Take every record and write it out again exactly, with no images included.
________________
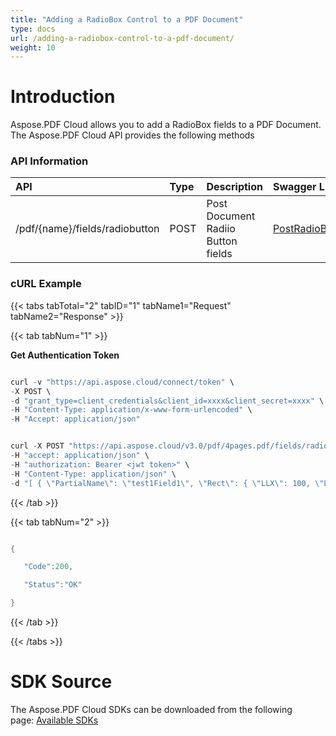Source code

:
 ```yaml
---
title: "Adding a RadioBox Control to a PDF Document"
type: docs
url: /adding-a-radiobox-control-to-a-pdf-document/
weight: 10
---
```


# **Introduction**
Aspose.PDF Cloud allows you to add a RadioBox fields to a PDF Document. The Aspose.PDF Cloud API provides the following methods
### **API Information**

|**API**|**Type**|**Description**|**Swagger Link**|
| :- | :- | :- | :- |
|/pdf/{name}/fields/radiobutton|POST|Post Document Radiio Button fields|[PostRadioButtonFields](https://apireference.aspose.cloud/pdf/#/Fields/PostRadioButtonFields)|
### **cURL Example**
{{< tabs tabTotal="2" tabID="1" tabName1="Request" tabName2="Response" >}}

{{< tab tabNum="1" >}}

**Get Authentication Token**

```java

curl -v "https://api.aspose.cloud/connect/token" \
-X POST \
-d "grant_type=client_credentials&client_id=xxxx&client_secret=xxxx" \
-H "Content-Type: application/x-www-form-urlencoded" \
-H "Accept: application/json"

```

```java

curl -X POST "https://api.aspose.cloud/v3.0/pdf/4pages.pdf/fields/radiobutton" \
-H "accept: application/json" \
-H "authorization: Bearer <jwt token>" \
-H "Content-Type: application/json" \
-d "[ { \"PartialName\": \"test1Field1\", \"Rect\": { \"LLX\": 100, \"LLY\": 100, \"URX\": 160, \"URY\": 140 }, \"PageIndex\": 1, \"IsGroup\": false, \"Color\": { \"A\": 255, \"R\": 255, \"G\": 0, \"B\": 0 }, \"Margin\": { \"Left\": 0, \"Right\": 0, \"Top\": 0, \"Bottom\": 0 }, \"Highlighting\": \"None\", \"HorizontalAlignment\": \"None\", \"VerticalAlignment\": \"None\", \"RadioButtonOptionsField\": [ { \"Rect\": { \"LLX\": 100, \"LLY\": 130, \"URX\": 160, \"URY\": 140 }, \"PageIndex\": 1, \"IsGroup\": false, \"Highlighting\": \"None\", \"HorizontalAlignment\": \"None\", \"VerticalAlignment\": \"None\", \"OptionName\": \"1\", \"Style\": \"Square\" }, { \"Rect\": { \"LLX\": 150, \"LLY\": 120, \"URX\": 160, \"URY\": 130 }, \"PageIndex\": 1, \"IsGroup\": false, \"Highlighting\": \"None\", \"HorizontalAlignment\": \"None\", \"VerticalAlignment\": \"None\", \"OptionName\": \"2\", \"Style\": \"Circle\" } ], \"Style\": \"Cross\", \"Selected\": 1 }]"

```

{{< /tab >}}

{{< tab tabNum="2" >}}

```java

{

   "Code":200,

   "Status":"OK"

}

```

{{< /tab >}}

{{< /tabs >}}
# **SDK Source**
The Aspose.PDF Cloud SDKs can be downloaded from the following page: [Available SDKs](/available-sdks/)

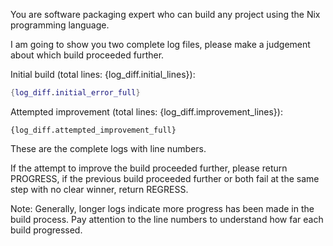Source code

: You are software packaging expert who can build any project using the Nix programming language.

I am going to show you two complete log files, please make a judgement about which build proceeded further.

Initial build (total lines: {log_diff.initial_lines}):
```nix
{log_diff.initial_error_full}
```

Attempted improvement (total lines: {log_diff.improvement_lines}):
```
{log_diff.attempted_improvement_full}
```

These are the complete logs with line numbers. 

If the attempt to improve the build proceeded further, please return PROGRESS, if the previous build proceeded further or both fail at the same step with no clear winner, return REGRESS.

Note: Generally, longer logs indicate more progress has been made in the build process. Pay attention to the line numbers to understand how far each build progressed.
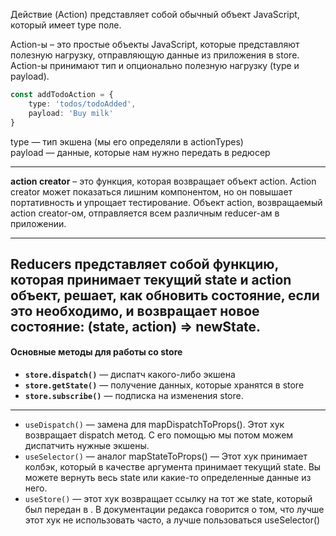 Действие (Action) представляет собой обычный объект JavaScript, который имеет type поле.

Action-ы – это простые объекты JavaScript, которые представляют полезную нагрузку, отправляющую данные из приложения в
store. Action-ы принимают тип и опционально полезную нагрузку (type и payload).

```ts
const addTodoAction = {
    type: 'todos/todoAdded',
    payload: 'Buy milk'
}
```

type — тип экшена (мы его определяли в actionTypes)   
payload — данные, которые нам нужно передать в редюсер
___
**action creator** – это функция, которая возвращает объект action. Action creator может показаться лишним компонентом, но
он повышает портативность и упрощает тестирование. Объект action, возвращаемый action creator-ом, отправляется всем
различным reducer-ам в приложении.

___
**Reducers** представляет собой функцию, которая принимает текущий state и action объект, решает, как обновить состояние,
если это необходимо, и возвращает новое состояние: (state, action) => newState.
---

#### Основные методы для работы со store

* **`store.dispatch()`** — диспатч какого-либо экшена
* **`store.getState()`** — получение данных, которые хранятся в store
* **`store.subscribe()`** — подписка на изменения store.

___

* `useDispatch()` — замена для mapDispatchToProps(). Этот хук возвращает dispatch метод. С его помощью мы потом можем
  диспатчить нужные экшены.
* `useSelector()` — аналог mapStateToProps() — Этот хук принимает колбэк, который в качестве аргумента принимает текущий
  state. Вы можете вернуть весь state или какие-то определенные данные из него.
* `useStore()` — этот хук возвращает ссылку на тот же state, который был передан в <Provider>. В документации редакса
  говорится о том, что лучше этот хук не использовать часто, а лучше пользоваться useSelector()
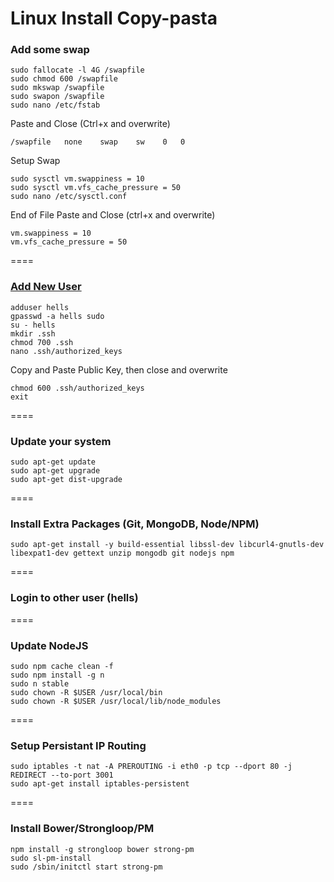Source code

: # Linux Install Copy-pasta
### Add some swap
```
sudo fallocate -l 4G /swapfile
sudo chmod 600 /swapfile
sudo mkswap /swapfile
sudo swapon /swapfile
sudo nano /etc/fstab
```
Paste and Close (Ctrl+x and overwrite)
```
/swapfile   none    swap    sw    0   0
```
Setup Swap
```
sudo sysctl vm.swappiness = 10
sudo sysctl vm.vfs_cache_pressure = 50
sudo nano /etc/sysctl.conf
```
End of File Paste and Close (ctrl+x and overwrite)
```
vm.swappiness = 10
vm.vfs_cache_pressure = 50
```
====
### [Add New User](https://www.digitalocean.com/community/tutorials/initial-server-setup-with-ubuntu-14-04)
```
adduser hells
gpasswd -a hells sudo
su - hells
mkdir .ssh
chmod 700 .ssh
nano .ssh/authorized_keys
```
Copy and Paste Public Key, then close and overwrite
```
chmod 600 .ssh/authorized_keys
exit
```
====
### Update your system
```
sudo apt-get update
sudo apt-get upgrade
sudo apt-get dist-upgrade
```
====
### Install Extra Packages (Git, MongoDB, Node/NPM)
```
sudo apt-get install -y build-essential libssl-dev libcurl4-gnutls-dev libexpat1-dev gettext unzip mongodb git nodejs npm
```
====
### Login to other user (hells)
====
### Update NodeJS
```
sudo npm cache clean -f
sudo npm install -g n
sudo n stable
sudo chown -R $USER /usr/local/bin
sudo chown -R $USER /usr/local/lib/node_modules
```
====
### Setup Persistant IP Routing
```
sudo iptables -t nat -A PREROUTING -i eth0 -p tcp --dport 80 -j REDIRECT --to-port 3001
sudo apt-get install iptables-persistent
```
====
### Install Bower/Strongloop/PM
```
npm install -g strongloop bower strong-pm
sudo sl-pm-install
sudo /sbin/initctl start strong-pm
```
________________
ANSWER BOX:
Source code

:
 ```yaml
---
title: "Adding a RadioBox Control to a PDF Document"
type: docs
url: /adding-a-radiobox-control-to-a-pdf-document/
weight: 10
---
```


# **Introduction**
Aspose.PDF Cloud allows you to add a RadioBox fields to a PDF Document. The Aspose.PDF Cloud API provides the following methods
### **API Information**

|**API**|**Type**|**Description**|**Swagger Link**|
| :- | :- | :- | :- |
|/pdf/{name}/fields/radiobutton|POST|Post Document Radiio Button fields|[PostRadioButtonFields](https://apireference.aspose.cloud/pdf/#/Fields/PostRadioButtonFields)|
### **cURL Example**
{{< tabs tabTotal="2" tabID="1" tabName1="Request" tabName2="Response" >}}

{{< tab tabNum="1" >}}

**Get Authentication Token**

```java

curl -v "https://api.aspose.cloud/connect/token" \
-X POST \
-d "grant_type=client_credentials&client_id=xxxx&client_secret=xxxx" \
-H "Content-Type: application/x-www-form-urlencoded" \
-H "Accept: application/json"

```

```java

curl -X POST "https://api.aspose.cloud/v3.0/pdf/4pages.pdf/fields/radiobutton" \
-H "accept: application/json" \
-H "authorization: Bearer <jwt token>" \
-H "Content-Type: application/json" \
-d "[ { \"PartialName\": \"test1Field1\", \"Rect\": { \"LLX\": 100, \"LLY\": 100, \"URX\": 160, \"URY\": 140 }, \"PageIndex\": 1, \"IsGroup\": false, \"Color\": { \"A\": 255, \"R\": 255, \"G\": 0, \"B\": 0 }, \"Margin\": { \"Left\": 0, \"Right\": 0, \"Top\": 0, \"Bottom\": 0 }, \"Highlighting\": \"None\", \"HorizontalAlignment\": \"None\", \"VerticalAlignment\": \"None\", \"RadioButtonOptionsField\": [ { \"Rect\": { \"LLX\": 100, \"LLY\": 130, \"URX\": 160, \"URY\": 140 }, \"PageIndex\": 1, \"IsGroup\": false, \"Highlighting\": \"None\", \"HorizontalAlignment\": \"None\", \"VerticalAlignment\": \"None\", \"OptionName\": \"1\", \"Style\": \"Square\" }, { \"Rect\": { \"LLX\": 150, \"LLY\": 120, \"URX\": 160, \"URY\": 130 }, \"PageIndex\": 1, \"IsGroup\": false, \"Highlighting\": \"None\", \"HorizontalAlignment\": \"None\", \"VerticalAlignment\": \"None\", \"OptionName\": \"2\", \"Style\": \"Circle\" } ], \"Style\": \"Cross\", \"Selected\": 1 }]"

```

{{< /tab >}}

{{< tab tabNum="2" >}}

```java

{

   "Code":200,

   "Status":"OK"

}

```

{{< /tab >}}

{{< /tabs >}}
# **SDK Source**
The Aspose.PDF Cloud SDKs can be downloaded from the following page: [Available SDKs](/available-sdks/)

Source code

: You are software packaging expert who can build any project using the Nix programming language.

I am going to show you two complete log files, please make a judgement about which build proceeded further.

Initial build (total lines: {log_diff.initial_lines}):
```nix
{log_diff.initial_error_full}
```

Attempted improvement (total lines: {log_diff.improvement_lines}):
```
{log_diff.attempted_improvement_full}
```

These are the complete logs with line numbers. 

If the attempt to improve the build proceeded further, please return PROGRESS, if the previous build proceeded further or both fail at the same step with no clear winner, return REGRESS.

Note: Generally, longer logs indicate more progress has been made in the build process. Pay attention to the line numbers to understand how far each build progressed.
 Действие (Action) представляет собой обычный объект JavaScript, который имеет type поле.

Action-ы – это простые объекты JavaScript, которые представляют полезную нагрузку, отправляющую данные из приложения в
store. Action-ы принимают тип и опционально полезную нагрузку (type и payload).

```ts
const addTodoAction = {
    type: 'todos/todoAdded',
    payload: 'Buy milk'
}
```

type — тип экшена (мы его определяли в actionTypes)   
payload — данные, которые нам нужно передать в редюсер
___
**action creator** – это функция, которая возвращает объект action. Action creator может показаться лишним компонентом, но
он повышает портативность и упрощает тестирование. Объект action, возвращаемый action creator-ом, отправляется всем
различным reducer-ам в приложении.

___
**Reducers** представляет собой функцию, которая принимает текущий state и action объект, решает, как обновить состояние,
если это необходимо, и возвращает новое состояние: (state, action) => newState.
---

#### Основные методы для работы со store

* **`store.dispatch()`** — диспатч какого-либо экшена
* **`store.getState()`** — получение данных, которые хранятся в store
* **`store.subscribe()`** — подписка на изменения store.

___

* `useDispatch()` — замена для mapDispatchToProps(). Этот хук возвращает dispatch метод. С его помощью мы потом можем
  диспатчить нужные экшены.
* `useSelector()` — аналог mapStateToProps() — Этот хук принимает колбэк, который в качестве аргумента принимает текущий
  state. Вы можете вернуть весь state или какие-то определенные данные из него.
* `useStore()` — этот хук возвращает ссылку на тот же state, который был передан в <Provider>. В документации редакса
  говорится о том, что лучше этот хук не использовать часто, а лучше пользоваться useSelector()
Source code

: # Linux Install Copy-pasta
### Add some swap
```
sudo fallocate -l 4G /swapfile
sudo chmod 600 /swapfile
sudo mkswap /swapfile
sudo swapon /swapfile
sudo nano /etc/fstab
```
Paste and Close (Ctrl+x and overwrite)
```
/swapfile   none    swap    sw    0   0
```
Setup Swap
```
sudo sysctl vm.swappiness = 10
sudo sysctl vm.vfs_cache_pressure = 50
sudo nano /etc/sysctl.conf
```
End of File Paste and Close (ctrl+x and overwrite)
```
vm.swappiness = 10
vm.vfs_cache_pressure = 50
```
====
### [Add New User](https://www.digitalocean.com/community/tutorials/initial-server-setup-with-ubuntu-14-04)
```
adduser hells
gpasswd -a hells sudo
su - hells
mkdir .ssh
chmod 700 .ssh
nano .ssh/authorized_keys
```
Copy and Paste Public Key, then close and overwrite
```
chmod 600 .ssh/authorized_keys
exit
```
====
### Update your system
```
sudo apt-get update
sudo apt-get upgrade
sudo apt-get dist-upgrade
```
====
### Install Extra Packages (Git, MongoDB, Node/NPM)
```
sudo apt-get install -y build-essential libssl-dev libcurl4-gnutls-dev libexpat1-dev gettext unzip mongodb git nodejs npm
```
====
### Login to other user (hells)
====
### Update NodeJS
```
sudo npm cache clean -f
sudo npm install -g n
sudo n stable
sudo chown -R $USER /usr/local/bin
sudo chown -R $USER /usr/local/lib/node_modules
```
====
### Setup Persistant IP Routing
```
sudo iptables -t nat -A PREROUTING -i eth0 -p tcp --dport 80 -j REDIRECT --to-port 3001
sudo apt-get install iptables-persistent
```
====
### Install Bower/Strongloop/PM
```
npm install -g strongloop bower strong-pm
sudo sl-pm-install
sudo /sbin/initctl start strong-pm
```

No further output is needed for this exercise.